Really good suggestions thank you! We have a tonies and can do this I think so must look at that.

during the day we will communicate about nonsense. Admin bits is all. Not like general chat and some days I may not hear from him at all and vice versa. I think my expectation (which I def did not communicate with him lol) was a text in the am and one in the evening and if either of them could be calls then great but yes sometimes that’s not possible one way or another. So I guess it was not hearing from him last night maybe they annoyed me. But it’s one nigjt. Get over it !!!!

OP posts:
CocksBolingey · 21/05/2026 10:08

He's been away for less than three days and is due home today, so I'm unsure what you need him to be "communicating" with you about?
He spoke to you on Monday and Tuesday so I don't think the fact you didn't speak to him yesterday is really of any concern. As you mentioned, you could contact him, but I wouldn't unless it was a matter of urgency/importance.
He is away with work, so whilst he may not be "swamped or back to back meetings, or schmoozing clients" he is still working. Don't give him the added pressure of feeling like he needs to keep you happy by contacting you constantly.

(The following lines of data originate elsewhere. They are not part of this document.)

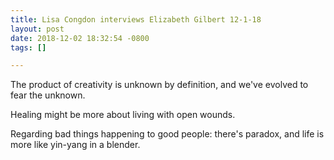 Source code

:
```yaml
---
title: Lisa Congdon interviews Elizabeth Gilbert 12-1-18
layout: post
date: 2018-12-02 18:32:54 -0800
tags: []

---
```

The product of creativity is unknown by definition, and we've evolved to fear the unknown.

Healing might be more about living with open wounds.

Regarding bad things happening to good people: there's paradox, and life is more like yin-yang in a blender. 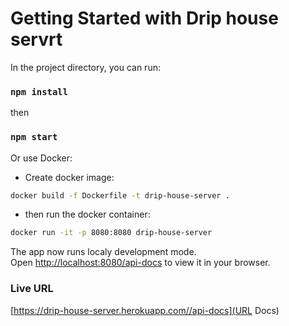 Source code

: # Getting Started with Drip house servrt

In the project directory, you can run:

### `npm install`

then

### `npm start`

Or use Docker:

- Create docker image:

```bash
docker build -f Dockerfile -t drip-house-server .
```

- then run the docker container:

```bash
docker run -it -p 8080:8080 drip-house-server
```

The app now runs localy development mode.\
Open [http://localhost:8080/api-docs](http://localhost:8080/api-docs) to view it in your browser.

### Live URL

[https://drip-house-server.herokuapp.com//api-docs](URL Docs)


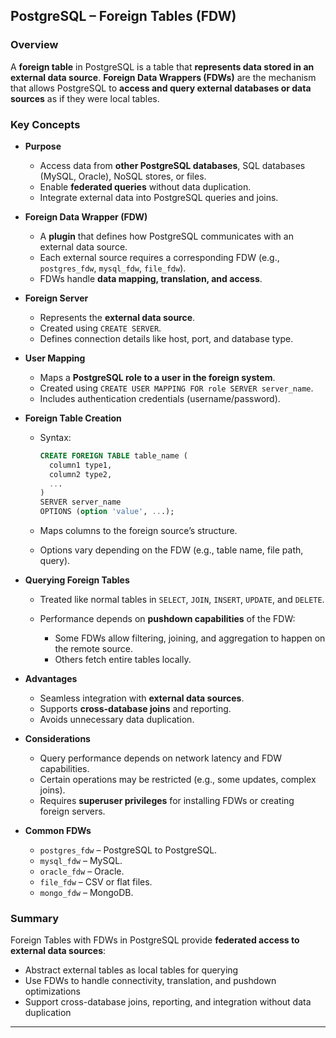 ## PostgreSQL – Foreign Tables (FDW)

### Overview

A **foreign table** in PostgreSQL is a table that **represents data stored in an external data source**. **Foreign Data Wrappers (FDWs)** are the mechanism that allows PostgreSQL to **access and query external databases or data sources** as if they were local tables.

### Key Concepts

* **Purpose**

  * Access data from **other PostgreSQL databases**, SQL databases (MySQL, Oracle), NoSQL stores, or files.
  * Enable **federated queries** without data duplication.
  * Integrate external data into PostgreSQL queries and joins.

* **Foreign Data Wrapper (FDW)**

  * A **plugin** that defines how PostgreSQL communicates with an external data source.
  * Each external source requires a corresponding FDW (e.g., `postgres_fdw`, `mysql_fdw`, `file_fdw`).
  * FDWs handle **data mapping, translation, and access**.

* **Foreign Server**

  * Represents the **external data source**.
  * Created using `CREATE SERVER`.
  * Defines connection details like host, port, and database type.

* **User Mapping**

  * Maps a **PostgreSQL role to a user in the foreign system**.
  * Created using `CREATE USER MAPPING FOR role SERVER server_name`.
  * Includes authentication credentials (username/password).

* **Foreign Table Creation**

  * Syntax:

    ```sql
    CREATE FOREIGN TABLE table_name (
      column1 type1,
      column2 type2,
      ...
    )
    SERVER server_name
    OPTIONS (option 'value', ...);
    ```
  * Maps columns to the foreign source’s structure.
  * Options vary depending on the FDW (e.g., table name, file path, query).

* **Querying Foreign Tables**

  * Treated like normal tables in `SELECT`, `JOIN`, `INSERT`, `UPDATE`, and `DELETE`.
  * Performance depends on **pushdown capabilities** of the FDW:

    * Some FDWs allow filtering, joining, and aggregation to happen on the remote source.
    * Others fetch entire tables locally.

* **Advantages**

  * Seamless integration with **external data sources**.
  * Supports **cross-database joins** and reporting.
  * Avoids unnecessary data duplication.

* **Considerations**

  * Query performance depends on network latency and FDW capabilities.
  * Certain operations may be restricted (e.g., some updates, complex joins).
  * Requires **superuser privileges** for installing FDWs or creating foreign servers.

* **Common FDWs**

  * `postgres_fdw` – PostgreSQL to PostgreSQL.
  * `mysql_fdw` – MySQL.
  * `oracle_fdw` – Oracle.
  * `file_fdw` – CSV or flat files.
  * `mongo_fdw` – MongoDB.

### Summary

Foreign Tables with FDWs in PostgreSQL provide **federated access to external data sources**:

* Abstract external tables as local tables for querying
* Use FDWs to handle connectivity, translation, and pushdown optimizations
* Support cross-database joins, reporting, and integration without data duplication

---
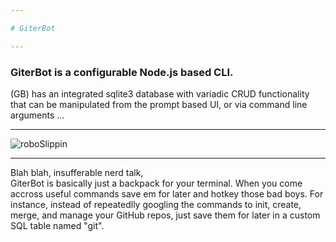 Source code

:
 ```yaml
---

# GiterBot

---
```


### GiterBot is a configurable Node.js based CLI.  
(GB) has an integrated sqlite3 database with variadic CRUD functionality that can be manipulated from the prompt based UI, or via command line arguments ...

---

![roboSlippin](https://user-images.githubusercontent.com/81054931/177869660-9719b9a7-1a91-4204-ab8c-f6ab17b1bbb6.gif)

---

<p> Blah blah, insufferable nerd talk, <br>
GiterBot is basically just a backpack for your terminal.  When you come accross useful commands save em for later and hotkey those bad boys.  For instance, instead of repeatedlly googling the commands to init, create, merge, and manage your GitHub repos, just save them for later in a custom SQL table named "git".
</p>




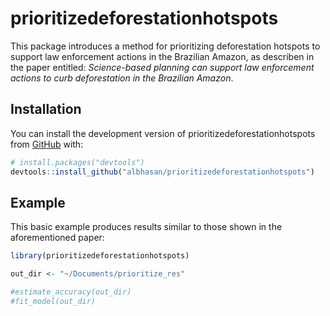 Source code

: 
<!-- README.md is generated from README.Rmd. Please edit that file -->

# prioritizedeforestationhotspots

<!-- badges: start -->
<!-- badges: end -->

This package introduces a method for prioritizing deforestation hotspots
to support law enforcement actions in the Brazilian Amazon, as describen
in the paper entitled: *Science-based planning can support law
enforcement actions to curb deforestation in the Brazilian Amazon*.

## Installation

You can install the development version of
prioritizedeforestationhotspots from [GitHub](https://github.com/) with:

``` r
# install.packages("devtools")
devtools::install_github("albhasan/prioritizedeforestationhotspots")
```

## Example

This basic example produces results similar to those shown in the
aforementioned paper:

``` r
library(prioritizedeforestationhotspots)

out_dir <- "~/Documents/prioritize_res"

#estimate_accuracy(out_dir)
#fit_model(out_dir)
```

INeedaDietcoke · 21/05/2026 10:08

When one of us goes away we always send a text in the morning and usually one before bed, then it would depend on how busy the day is as to whether you get more than that. If I didn't get a good morning or goodnight text though I'd be miffed.

Calls I can take or leave, especially if there's a time difference, but we do sometimes do videos for the kids.

jmrpinkie · 21/05/2026 10:15

CocksBolingey · 21/05/2026 10:08

He's been away for less than three days and is due home today, so I'm unsure what you need him to be "communicating" with you about?
He spoke to you on Monday and Tuesday so I don't think the fact you didn't speak to him yesterday is really of any concern. As you mentioned, you could contact him, but I wouldn't unless it was a matter of urgency/importance.
He is away with work, so whilst he may not be "swamped or back to back meetings, or schmoozing clients" he is still working. Don't give him the added pressure of feeling like he needs to keep you happy by contacting you constantly.

I’ve re read my post abd sorry I maybe wrote it not very clear. I didn’t expect him to continuously text me all day. I just thought he’d have text last night.

but yeah this is helpful and all very true.